There's no buzz, it's like real depression … You can just feel that they're there to win and they're trying but you can actually sense it's really flat. And even the staff know it 'cause even they're not as bubbly. They try to be but there's not - there's this real lull. It's almost like a funeral, like - it's like a wake. (1SOF)
One participant reported that visiting an EGM venue left her feeling anxious:
I'll go into the [club venue] with my boyfriend, watch football … have something to eat … maybe twice a month and I watch the people feed the money in there … It gives me really bad anxiety. (2SOF)
Others observed the aggressive reactions of gamblers who were frustrated:
Heaps of times … People come and hit the machine, you know? They swear at the machine. Get quite cranky. I mean you know, partners are fighting as well. (1GM)

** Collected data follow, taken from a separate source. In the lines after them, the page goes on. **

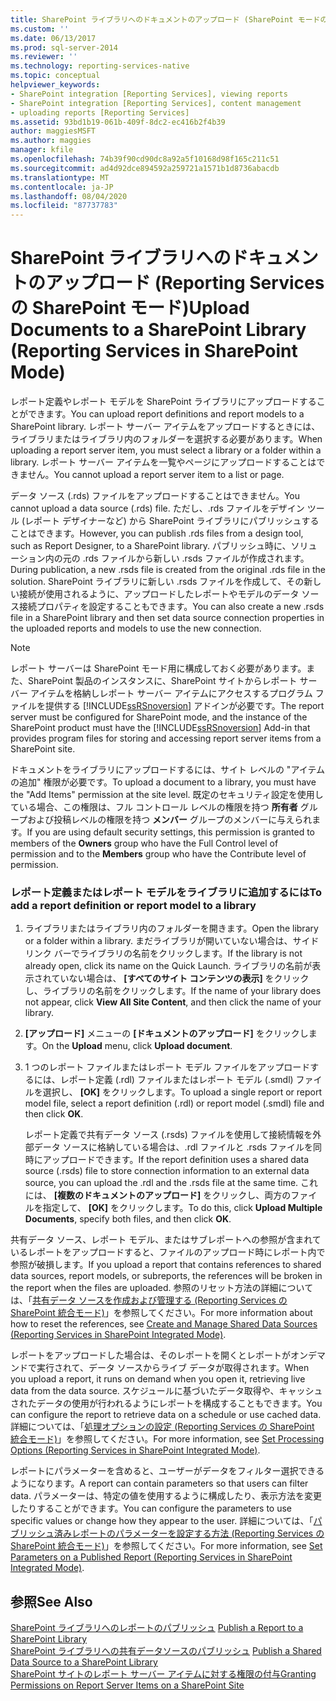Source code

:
 ```yaml
---
title: SharePoint ライブラリへのドキュメントのアップロード (SharePoint モードの Reporting Services) |Microsoft Docs
ms.custom: ''
ms.date: 06/13/2017
ms.prod: sql-server-2014
ms.reviewer: ''
ms.technology: reporting-services-native
ms.topic: conceptual
helpviewer_keywords:
- SharePoint integration [Reporting Services], viewing reports
- SharePoint integration [Reporting Services], content management
- uploading reports [Reporting Services]
ms.assetid: 93bd1b19-061b-409f-8dc2-ec416b2f4b39
author: maggiesMSFT
ms.author: maggies
manager: kfile
ms.openlocfilehash: 74b39f90cd90dc8a92a5f10168d98f165c211c51
ms.sourcegitcommit: ad4d92dce894592a259721a1571b1d8736abacdb
ms.translationtype: MT
ms.contentlocale: ja-JP
ms.lasthandoff: 08/04/2020
ms.locfileid: "87737783"
---
```

# <a name="upload-documents-to-a-sharepoint-library-reporting-services-in-sharepoint-mode"></a><span data-ttu-id="84f0f-102">SharePoint ライブラリへのドキュメントのアップロード (Reporting Services の SharePoint モード)</span><span class="sxs-lookup"><span data-stu-id="84f0f-102">Upload Documents to a SharePoint Library (Reporting Services in SharePoint Mode)</span></span>
  <span data-ttu-id="84f0f-103">レポート定義やレポート モデルを SharePoint ライブラリにアップロードすることができます。</span><span class="sxs-lookup"><span data-stu-id="84f0f-103">You can upload report definitions and report models to a SharePoint library.</span></span> <span data-ttu-id="84f0f-104">レポート サーバー アイテムをアップロードするときには、ライブラリまたはライブラリ内のフォルダーを選択する必要があります。</span><span class="sxs-lookup"><span data-stu-id="84f0f-104">When uploading a report server item, you must select a library or a folder within a library.</span></span> <span data-ttu-id="84f0f-105">レポート サーバー アイテムを一覧やページにアップロードすることはできません。</span><span class="sxs-lookup"><span data-stu-id="84f0f-105">You cannot upload a report server item to a list or page.</span></span>  
  
 <span data-ttu-id="84f0f-106">データ ソース (.rds) ファイルをアップロードすることはできません。</span><span class="sxs-lookup"><span data-stu-id="84f0f-106">You cannot upload a data source (.rds) file.</span></span> <span data-ttu-id="84f0f-107">ただし、.rds ファイルをデザイン ツール (レポート デザイナーなど) から SharePoint ライブラリにパブリッシュすることはできます。</span><span class="sxs-lookup"><span data-stu-id="84f0f-107">However, you can publish .rds files from a design tool, such as Report Designer, to a SharePoint library.</span></span> <span data-ttu-id="84f0f-108">パブリッシュ時に、ソリューション内の元の .rds ファイルから新しい .rsds ファイルが作成されます。</span><span class="sxs-lookup"><span data-stu-id="84f0f-108">During publication, a new .rsds file is created from the original .rds file in the solution.</span></span> <span data-ttu-id="84f0f-109">SharePoint ライブラリに新しい .rsds ファイルを作成して、その新しい接続が使用されるように、アップロードしたレポートやモデルのデータ ソース接続プロパティを設定することもできます。</span><span class="sxs-lookup"><span data-stu-id="84f0f-109">You can also create a new .rsds file in a SharePoint library and then set data source connection properties in the uploaded reports and models to use the new connection.</span></span>  
  
> [!NOTE]  
>  <span data-ttu-id="84f0f-110">レポート サーバーは SharePoint モード用に構成しておく必要があります。また、SharePoint 製品のインスタンスに、SharePoint サイトからレポート サーバー アイテムを格納しレポート サーバー アイテムにアクセスするプログラム ファイルを提供する [!INCLUDE[ssRSnoversion](../includes/ssrsnoversion-md.md)] アドインが必要です。</span><span class="sxs-lookup"><span data-stu-id="84f0f-110">The report server must be configured for SharePoint mode, and the instance of the SharePoint product must have the [!INCLUDE[ssRSnoversion](../includes/ssrsnoversion-md.md)] Add-in that provides program files for storing and accessing report server items from a SharePoint site.</span></span>  
  
 <span data-ttu-id="84f0f-111">ドキュメントをライブラリにアップロードするには、サイト レベルの "アイテムの追加" 権限が必要です。</span><span class="sxs-lookup"><span data-stu-id="84f0f-111">To upload a document to a library, you must have the "Add Items" permission at the site level.</span></span> <span data-ttu-id="84f0f-112">既定のセキュリティ設定を使用している場合、この権限は、フル コントロール レベルの権限を持つ **所有者** グループおよび投稿レベルの権限を持つ **メンバー** グループのメンバーに与えられます。</span><span class="sxs-lookup"><span data-stu-id="84f0f-112">If you are using default security settings, this permission is granted to members of the **Owners** group who have the Full Control level of permission and to the **Members** group who have the Contribute level of permission.</span></span>  
  
### <a name="to-add-a-report-definition-or-report-model-to-a-library"></a><span data-ttu-id="84f0f-113">レポート定義またはレポート モデルをライブラリに追加するには</span><span class="sxs-lookup"><span data-stu-id="84f0f-113">To add a report definition or report model to a library</span></span>  
  
1.  <span data-ttu-id="84f0f-114">ライブラリまたはライブラリ内のフォルダーを開きます。</span><span class="sxs-lookup"><span data-stu-id="84f0f-114">Open the library or a folder within a library.</span></span> <span data-ttu-id="84f0f-115">まだライブラリが開いていない場合は、サイド リンク バーでライブラリの名前をクリックします。</span><span class="sxs-lookup"><span data-stu-id="84f0f-115">If the library is not already open, click its name on the Quick Launch.</span></span> <span data-ttu-id="84f0f-116">ライブラリの名前が表示されていない場合は、 **[すべてのサイト コンテンツの表示]** をクリックし、ライブラリの名前をクリックします。</span><span class="sxs-lookup"><span data-stu-id="84f0f-116">If the name of your library does not appear, click **View All Site Content**, and then click the name of your library.</span></span>  
  
2.  <span data-ttu-id="84f0f-117">**[アップロード]** メニューの **[ドキュメントのアップロード]** をクリックします。</span><span class="sxs-lookup"><span data-stu-id="84f0f-117">On the **Upload** menu, click **Upload document**.</span></span>  
  
3.  <span data-ttu-id="84f0f-118">1 つのレポート ファイルまたはレポート モデル ファイルをアップロードするには、レポート定義 (.rdl) ファイルまたはレポート モデル (.smdl) ファイルを選択し、 **[OK]** をクリックします。</span><span class="sxs-lookup"><span data-stu-id="84f0f-118">To upload a single report or report model file, select a report definition (.rdl) or report model (.smdl) file and then click **OK**.</span></span>  
  
     <span data-ttu-id="84f0f-119">レポート定義で共有データ ソース (.rsds) ファイルを使用して接続情報を外部データ ソースに格納している場合は、.rdl ファイルと .rsds ファイルを同時にアップロードできます。</span><span class="sxs-lookup"><span data-stu-id="84f0f-119">If the report definition uses a shared data source (.rsds) file to store connection information to an external data source, you can upload the .rdl and the .rsds file at the same time.</span></span> <span data-ttu-id="84f0f-120">これには、 **[複数のドキュメントのアップロード]** をクリックし、両方のファイルを指定して、 **[OK]** をクリックします。</span><span class="sxs-lookup"><span data-stu-id="84f0f-120">To do this, click **Upload Multiple Documents**, specify both files, and then click **OK**.</span></span>  
  
 <span data-ttu-id="84f0f-121">共有データ ソース、レポート モデル、またはサブレポートへの参照が含まれているレポートをアップロードすると、ファイルのアップロード時にレポート内で参照が破損します。</span><span class="sxs-lookup"><span data-stu-id="84f0f-121">If you upload a report that contains references to shared data sources, report models, or subreports, the references will be broken in the report when the files are uploaded.</span></span> <span data-ttu-id="84f0f-122">参照のリセット方法の詳細については、「[共有データ ソースを作成および管理する &#40;Reporting Services の SharePoint 統合モード&#41;](../../2014/reporting-services/create-manage-shared-data-sources-reporting-services-sharepoint-integrated-mode.md)」を参照してください。</span><span class="sxs-lookup"><span data-stu-id="84f0f-122">For more information about how to reset the references, see [Create and Manage Shared Data Sources &#40;Reporting Services in SharePoint Integrated Mode&#41;](../../2014/reporting-services/create-manage-shared-data-sources-reporting-services-sharepoint-integrated-mode.md).</span></span>  
  
 <span data-ttu-id="84f0f-123">レポートをアップロードした場合は、そのレポートを開くとレポートがオンデマンドで実行されて、データ ソースからライブ データが取得されます。</span><span class="sxs-lookup"><span data-stu-id="84f0f-123">When you upload a report, it runs on demand when you open it, retrieving live data from the data source.</span></span> <span data-ttu-id="84f0f-124">スケジュールに基づいたデータ取得や、キャッシュされたデータの使用が行われるようにレポートを構成することもできます。</span><span class="sxs-lookup"><span data-stu-id="84f0f-124">You can configure the report to retrieve data on a schedule or use cached data.</span></span> <span data-ttu-id="84f0f-125">詳細については、「[処理オプションの設定 &#40;Reporting Services の SharePoint 統合モード&#41;](../../2014/reporting-services/set-processing-options-reporting-services-in-sharepoint-integrated-mode.md)」を参照してください。</span><span class="sxs-lookup"><span data-stu-id="84f0f-125">For more information, see [Set Processing Options &#40;Reporting Services in SharePoint Integrated Mode&#41;](../../2014/reporting-services/set-processing-options-reporting-services-in-sharepoint-integrated-mode.md).</span></span>  
  
 <span data-ttu-id="84f0f-126">レポートにパラメーターを含めると、ユーザーがデータをフィルター選択できるようになります。</span><span class="sxs-lookup"><span data-stu-id="84f0f-126">A report can contain parameters so that users can filter data.</span></span> <span data-ttu-id="84f0f-127">パラメーターは、特定の値を使用するように構成したり、表示方法を変更したりすることができます。</span><span class="sxs-lookup"><span data-stu-id="84f0f-127">You can configure the parameters to use specific values or change how they appear to the user.</span></span> <span data-ttu-id="84f0f-128">詳細については、「[パブリッシュ済みレポートのパラメーターを設定する方法 &#40;Reporting Services の SharePoint 統合モード&#41;](report-design/set-parameters-on-a-published-report-sharepoint-integrated-mode.md)」を参照してください。</span><span class="sxs-lookup"><span data-stu-id="84f0f-128">For more information, see [Set Parameters on a Published Report &#40;Reporting Services in SharePoint Integrated Mode&#41;](report-design/set-parameters-on-a-published-report-sharepoint-integrated-mode.md).</span></span>  
  
## <a name="see-also"></a><span data-ttu-id="84f0f-129">参照</span><span class="sxs-lookup"><span data-stu-id="84f0f-129">See Also</span></span>  
 <span data-ttu-id="84f0f-130">[SharePoint ライブラリへのレポートのパブリッシュ](reports/publish-a-report-to-a-sharepoint-library.md) </span><span class="sxs-lookup"><span data-stu-id="84f0f-130">[Publish a Report to a SharePoint Library](reports/publish-a-report-to-a-sharepoint-library.md) </span></span>  
 <span data-ttu-id="84f0f-131">[SharePoint ライブラリへの共有データソースのパブリッシュ](reports/publish-a-shared-data-source-to-a-sharepoint-library.md) </span><span class="sxs-lookup"><span data-stu-id="84f0f-131">[Publish a Shared Data Source to a SharePoint Library](reports/publish-a-shared-data-source-to-a-sharepoint-library.md) </span></span>  
 [<span data-ttu-id="84f0f-132">SharePoint サイトのレポート サーバー アイテムに対する権限の付与</span><span class="sxs-lookup"><span data-stu-id="84f0f-132">Granting Permissions on Report Server Items on a SharePoint Site</span></span>](security/granting-permissions-on-report-server-items-on-a-sharepoint-site.md)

The mesmerising effects of EGMs often led to prolonged machine usage, reportedly affecting hygiene:
You smell - if you go to other chairs, it's urine, because some of those players, they urinate in the thing because they're hooked into it. They don't move. (1GF)
The smell. Some people would go in there not having showers or some people would be quite dirty … It can be depressing sometimes … The [local venues] … they're very depressing. (1GF)
Illegal activities in or around venues
Some participants in Site 1 reported attending EGM venues because they felt other spaces in the community were unsafe (see section 3.2). Paradoxically, however, there were a range of illegal activities observed at venues by the researchers and reported by all categories of participants. An explanation for this paradox may be that some venue patrons were not attuned to the activities of others when attending venues, as noticing these activities sometimes requires relatively prolonged observation of the behaviours of others. However, participant and researcher observations documented evidence of drug dealing, particularly in Site 1:
Gambling venues are also used to deal drugs ... Oh, it's usually in the car park, yeah. Car park or hop in the car … That ... quite often happens. (1GF)
One participant reported her ex-partner purchased cocaine at an EGM venue in Site 1:
Before we eventually split, he was also drawn to drugs ... He bought them at some of the [EGM] venues ... And then he brought them home and I confronted him and I said, 'Don't bring them in the house, we've got a child'. (1SOF)
A venue professional in Site 1 confirmed drug dealing was not uncommon:
We do have problems with a few druggies [sic]… We get some that like to do their deals in the car park ... especially around sporting grounds and whatever, they seem to be a prime spot for them. (1P)
Drug-affected patrons were also commonly observed by researchers in Site 1. An ice (crystal methamphetamine) user reported that EGM venues are attractive places for people using this drug, aside from being the only place open overnight, as the lights and sounds of the machines complemented the stimulating effects of this drug:
[The drug] ice and gambling go hand-in-hand together ... Well, because ice you're up all the time, so you're up all through the night, what's open at night? Nothing but pokies. So, you find yourself on ice in there in a - like in a bad state of mind. (1GM)
As this professional reported:
There's a link between alcohol and drugs and gambling as well, especially with pokies. Um, I've heard a lot about that with clients too who, when on drugs or heroin or ice or anything like that, they tend to enjoy the pokies because of the lights and the colours and it keeps them in that sort of trance so they feel like that provides them with something, I guess. (1P)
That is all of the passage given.